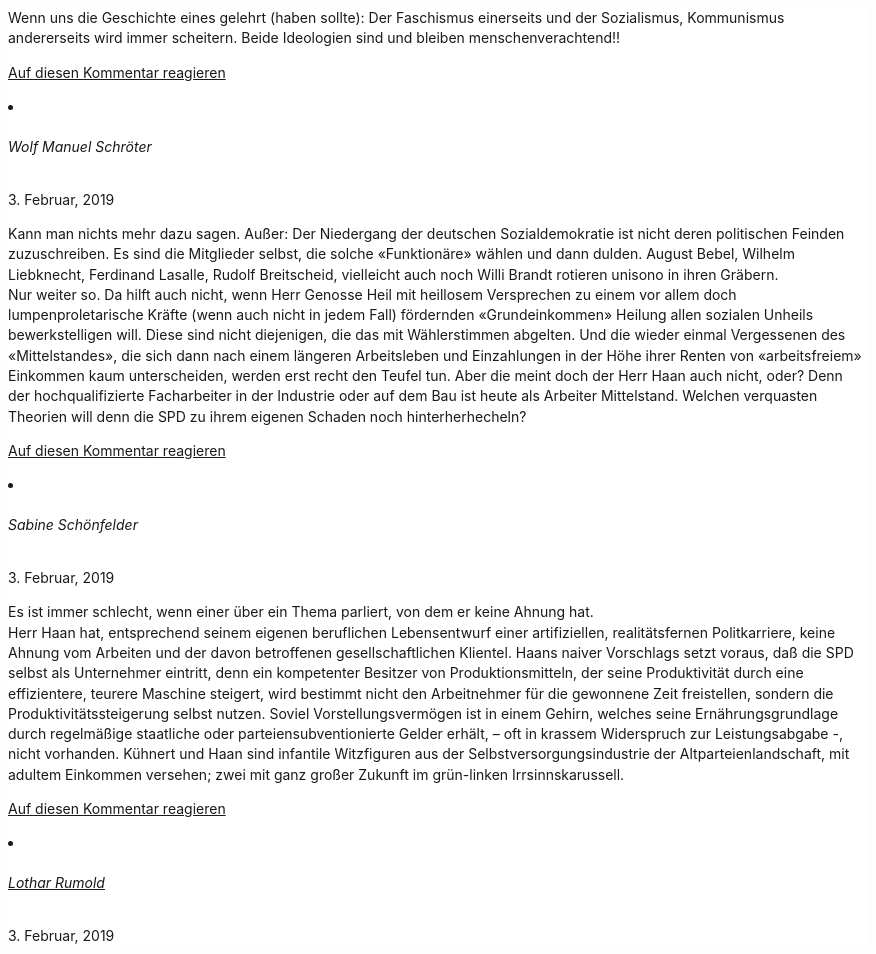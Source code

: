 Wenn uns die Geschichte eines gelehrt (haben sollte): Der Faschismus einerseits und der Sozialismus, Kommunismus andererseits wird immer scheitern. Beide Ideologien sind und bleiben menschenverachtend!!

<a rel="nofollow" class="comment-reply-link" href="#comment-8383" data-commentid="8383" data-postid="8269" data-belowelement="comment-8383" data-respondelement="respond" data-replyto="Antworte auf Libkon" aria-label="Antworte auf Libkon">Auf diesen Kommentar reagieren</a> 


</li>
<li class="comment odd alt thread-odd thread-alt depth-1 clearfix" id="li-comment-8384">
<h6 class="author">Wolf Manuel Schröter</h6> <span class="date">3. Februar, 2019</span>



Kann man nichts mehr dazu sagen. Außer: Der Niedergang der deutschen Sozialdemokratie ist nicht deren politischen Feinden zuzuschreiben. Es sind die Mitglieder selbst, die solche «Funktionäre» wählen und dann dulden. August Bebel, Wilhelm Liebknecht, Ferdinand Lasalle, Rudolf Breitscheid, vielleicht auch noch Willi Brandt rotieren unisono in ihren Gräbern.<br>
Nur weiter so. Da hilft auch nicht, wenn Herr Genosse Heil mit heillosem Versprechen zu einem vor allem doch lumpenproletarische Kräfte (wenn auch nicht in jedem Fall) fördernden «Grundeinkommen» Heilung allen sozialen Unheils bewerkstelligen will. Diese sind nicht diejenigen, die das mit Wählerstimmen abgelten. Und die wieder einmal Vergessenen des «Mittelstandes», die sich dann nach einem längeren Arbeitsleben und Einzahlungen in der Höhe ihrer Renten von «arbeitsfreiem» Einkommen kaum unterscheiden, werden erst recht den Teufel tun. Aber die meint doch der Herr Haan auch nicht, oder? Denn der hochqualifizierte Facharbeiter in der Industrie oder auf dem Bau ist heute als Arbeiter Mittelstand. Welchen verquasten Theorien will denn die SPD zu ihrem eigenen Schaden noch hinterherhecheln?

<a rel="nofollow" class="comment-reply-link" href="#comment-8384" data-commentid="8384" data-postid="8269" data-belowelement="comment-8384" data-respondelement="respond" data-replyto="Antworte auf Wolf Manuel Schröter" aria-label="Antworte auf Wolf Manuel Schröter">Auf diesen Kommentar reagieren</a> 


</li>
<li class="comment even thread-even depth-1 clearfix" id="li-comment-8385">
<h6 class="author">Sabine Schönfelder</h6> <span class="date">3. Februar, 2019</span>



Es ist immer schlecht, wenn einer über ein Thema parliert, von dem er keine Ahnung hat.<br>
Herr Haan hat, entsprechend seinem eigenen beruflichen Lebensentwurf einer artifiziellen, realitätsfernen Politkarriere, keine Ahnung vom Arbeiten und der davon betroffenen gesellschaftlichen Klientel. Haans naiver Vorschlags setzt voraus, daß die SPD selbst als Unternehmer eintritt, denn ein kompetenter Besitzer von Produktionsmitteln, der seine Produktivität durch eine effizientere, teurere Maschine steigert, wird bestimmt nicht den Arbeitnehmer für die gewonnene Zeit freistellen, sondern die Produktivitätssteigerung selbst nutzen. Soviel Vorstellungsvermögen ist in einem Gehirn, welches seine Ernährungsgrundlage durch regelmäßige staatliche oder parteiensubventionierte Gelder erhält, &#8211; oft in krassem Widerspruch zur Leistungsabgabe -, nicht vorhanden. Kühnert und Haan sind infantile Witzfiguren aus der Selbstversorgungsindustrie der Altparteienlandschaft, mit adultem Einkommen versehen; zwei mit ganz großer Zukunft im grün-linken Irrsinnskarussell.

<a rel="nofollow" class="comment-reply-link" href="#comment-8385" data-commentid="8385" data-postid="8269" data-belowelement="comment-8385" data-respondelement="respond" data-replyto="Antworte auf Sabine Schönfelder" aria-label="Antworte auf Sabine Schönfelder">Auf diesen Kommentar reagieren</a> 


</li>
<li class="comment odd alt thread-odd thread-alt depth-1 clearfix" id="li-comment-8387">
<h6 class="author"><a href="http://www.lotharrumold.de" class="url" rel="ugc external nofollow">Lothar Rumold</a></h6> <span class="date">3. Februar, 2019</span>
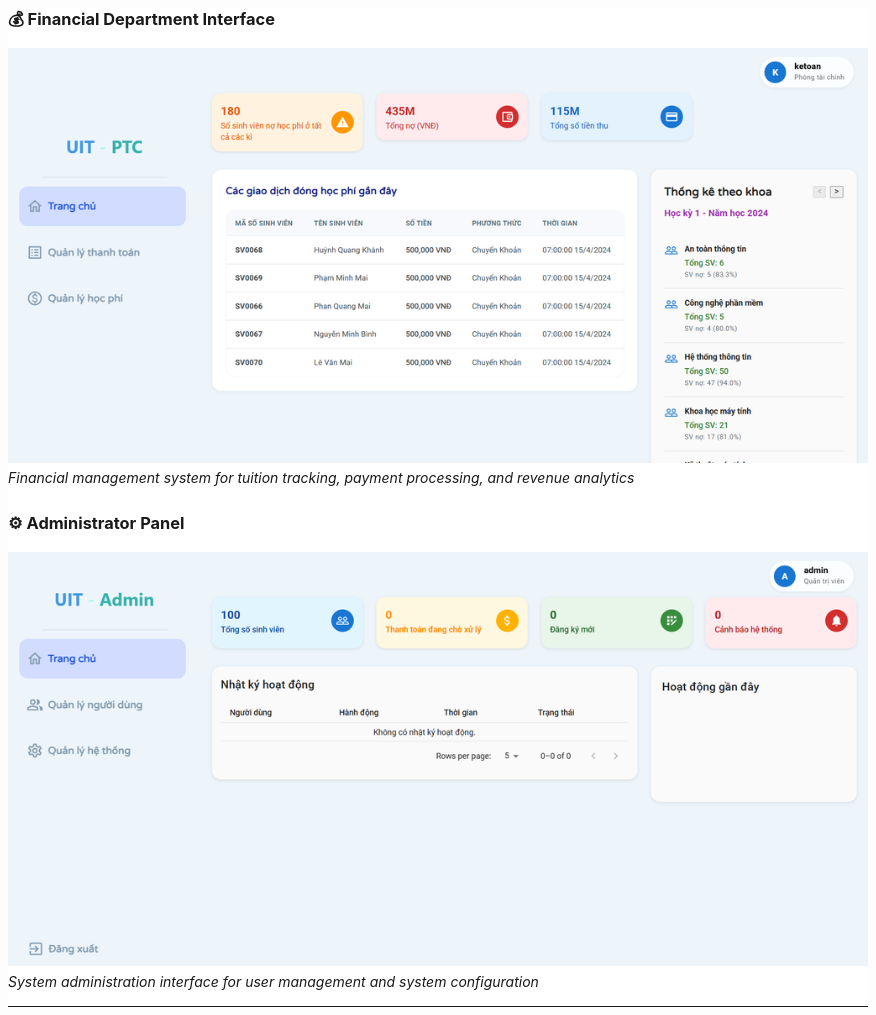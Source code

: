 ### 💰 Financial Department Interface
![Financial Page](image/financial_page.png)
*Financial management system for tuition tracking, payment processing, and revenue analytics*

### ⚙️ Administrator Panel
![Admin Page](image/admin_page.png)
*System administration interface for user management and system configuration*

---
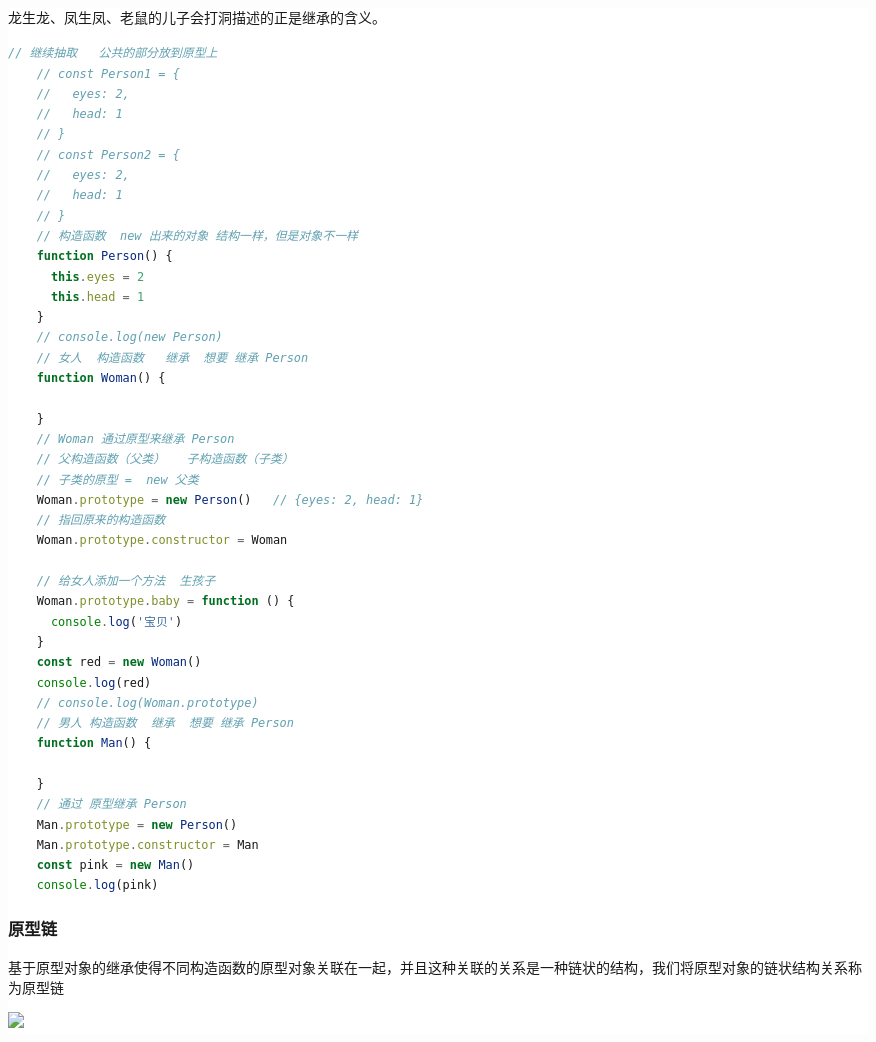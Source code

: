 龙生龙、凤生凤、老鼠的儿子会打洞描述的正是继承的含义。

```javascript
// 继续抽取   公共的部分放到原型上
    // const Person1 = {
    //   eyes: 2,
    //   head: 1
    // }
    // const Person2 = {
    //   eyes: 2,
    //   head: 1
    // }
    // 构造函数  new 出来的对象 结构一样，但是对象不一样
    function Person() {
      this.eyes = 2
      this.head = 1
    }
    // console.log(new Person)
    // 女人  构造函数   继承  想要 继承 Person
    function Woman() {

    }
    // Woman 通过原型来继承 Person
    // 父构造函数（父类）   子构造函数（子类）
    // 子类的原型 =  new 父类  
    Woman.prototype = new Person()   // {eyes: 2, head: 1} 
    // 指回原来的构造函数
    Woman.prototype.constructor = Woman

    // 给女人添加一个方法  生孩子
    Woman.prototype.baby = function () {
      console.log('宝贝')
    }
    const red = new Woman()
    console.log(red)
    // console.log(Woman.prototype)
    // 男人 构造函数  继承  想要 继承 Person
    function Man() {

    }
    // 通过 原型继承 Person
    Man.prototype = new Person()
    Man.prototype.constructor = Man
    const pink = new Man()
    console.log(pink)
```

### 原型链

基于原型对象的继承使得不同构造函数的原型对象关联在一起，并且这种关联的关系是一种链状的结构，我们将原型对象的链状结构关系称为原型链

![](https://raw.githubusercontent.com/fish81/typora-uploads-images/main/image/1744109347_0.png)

...

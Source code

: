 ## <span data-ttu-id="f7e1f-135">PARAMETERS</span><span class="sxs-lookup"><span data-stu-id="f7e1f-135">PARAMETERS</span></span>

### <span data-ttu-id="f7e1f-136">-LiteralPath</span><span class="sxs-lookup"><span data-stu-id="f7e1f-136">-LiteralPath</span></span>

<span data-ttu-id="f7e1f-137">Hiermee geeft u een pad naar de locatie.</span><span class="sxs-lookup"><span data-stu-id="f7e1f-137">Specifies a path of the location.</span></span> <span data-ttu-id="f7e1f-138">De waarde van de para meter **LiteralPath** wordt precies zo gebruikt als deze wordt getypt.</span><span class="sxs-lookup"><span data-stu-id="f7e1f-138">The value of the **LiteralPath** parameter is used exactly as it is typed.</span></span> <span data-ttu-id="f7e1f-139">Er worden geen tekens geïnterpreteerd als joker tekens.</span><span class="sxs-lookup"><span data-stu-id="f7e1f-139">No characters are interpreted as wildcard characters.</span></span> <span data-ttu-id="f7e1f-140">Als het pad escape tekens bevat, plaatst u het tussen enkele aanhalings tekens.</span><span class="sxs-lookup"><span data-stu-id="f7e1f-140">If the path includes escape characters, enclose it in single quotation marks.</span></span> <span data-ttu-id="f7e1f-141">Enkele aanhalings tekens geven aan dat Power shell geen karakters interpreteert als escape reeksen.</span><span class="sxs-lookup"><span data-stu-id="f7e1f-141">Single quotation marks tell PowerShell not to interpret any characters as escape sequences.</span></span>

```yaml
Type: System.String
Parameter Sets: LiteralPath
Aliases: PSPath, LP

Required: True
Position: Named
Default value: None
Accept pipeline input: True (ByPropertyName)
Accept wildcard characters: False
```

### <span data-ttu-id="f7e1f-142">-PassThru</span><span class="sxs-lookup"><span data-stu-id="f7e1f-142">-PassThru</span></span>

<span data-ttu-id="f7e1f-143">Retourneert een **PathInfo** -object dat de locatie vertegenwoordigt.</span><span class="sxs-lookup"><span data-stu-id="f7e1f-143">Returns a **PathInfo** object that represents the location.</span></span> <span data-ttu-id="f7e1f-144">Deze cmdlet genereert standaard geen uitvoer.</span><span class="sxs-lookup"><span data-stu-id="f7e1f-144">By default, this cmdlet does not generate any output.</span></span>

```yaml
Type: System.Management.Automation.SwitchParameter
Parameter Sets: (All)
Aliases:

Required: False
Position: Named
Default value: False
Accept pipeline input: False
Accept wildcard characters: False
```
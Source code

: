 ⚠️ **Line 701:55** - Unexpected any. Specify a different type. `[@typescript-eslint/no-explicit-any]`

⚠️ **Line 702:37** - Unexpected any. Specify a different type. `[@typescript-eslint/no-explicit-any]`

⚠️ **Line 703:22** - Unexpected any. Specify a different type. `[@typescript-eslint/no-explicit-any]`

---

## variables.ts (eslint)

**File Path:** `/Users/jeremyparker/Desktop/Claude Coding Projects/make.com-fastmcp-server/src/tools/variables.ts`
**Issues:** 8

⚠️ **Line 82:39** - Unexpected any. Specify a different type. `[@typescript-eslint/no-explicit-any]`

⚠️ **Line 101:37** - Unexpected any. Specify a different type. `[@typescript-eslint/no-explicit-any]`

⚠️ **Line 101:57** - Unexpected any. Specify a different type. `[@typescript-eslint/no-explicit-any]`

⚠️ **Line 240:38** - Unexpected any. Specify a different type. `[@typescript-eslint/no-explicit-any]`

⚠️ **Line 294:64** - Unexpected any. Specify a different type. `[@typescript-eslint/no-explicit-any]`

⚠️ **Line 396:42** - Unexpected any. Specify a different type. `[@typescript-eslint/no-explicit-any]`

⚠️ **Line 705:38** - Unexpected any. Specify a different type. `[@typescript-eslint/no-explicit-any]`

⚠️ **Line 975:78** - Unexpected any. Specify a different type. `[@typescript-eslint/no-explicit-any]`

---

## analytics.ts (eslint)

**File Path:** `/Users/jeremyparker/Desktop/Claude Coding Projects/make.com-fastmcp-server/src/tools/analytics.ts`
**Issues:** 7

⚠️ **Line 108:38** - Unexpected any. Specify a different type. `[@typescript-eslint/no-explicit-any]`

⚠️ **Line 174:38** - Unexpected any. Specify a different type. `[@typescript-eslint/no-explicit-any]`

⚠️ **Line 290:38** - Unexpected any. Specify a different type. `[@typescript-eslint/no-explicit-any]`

Task details
Retype exactly the lines above, from the one with "702:37** - Unexpected" through the one with "396:42** - Unexpected", inclusive.

Response to this task
⚠️ **Line 702:37** - Unexpected any. Specify a different type. `[@typescript-eslint/no-explicit-any]`

⚠️ **Line 703:22** - Unexpected any. Specify a different type. `[@typescript-eslint/no-explicit-any]`

---

## variables.ts (eslint)

**File Path:** `/Users/jeremyparker/Desktop/Claude Coding Projects/make.com-fastmcp-server/src/tools/variables.ts`
**Issues:** 8

⚠️ **Line 82:39** - Unexpected any. Specify a different type. `[@typescript-eslint/no-explicit-any]`

⚠️ **Line 101:37** - Unexpected any. Specify a different type. `[@typescript-eslint/no-explicit-any]`

⚠️ **Line 101:57** - Unexpected any. Specify a different type. `[@typescript-eslint/no-explicit-any]`

⚠️ **Line 240:38** - Unexpected any. Specify a different type. `[@typescript-eslint/no-explicit-any]`

⚠️ **Line 294:64** - Unexpected any. Specify a different type. `[@typescript-eslint/no-explicit-any]`

⚠️ **Line 396:42** - Unexpected any. Specify a different type. `[@typescript-eslint/no-explicit-any]`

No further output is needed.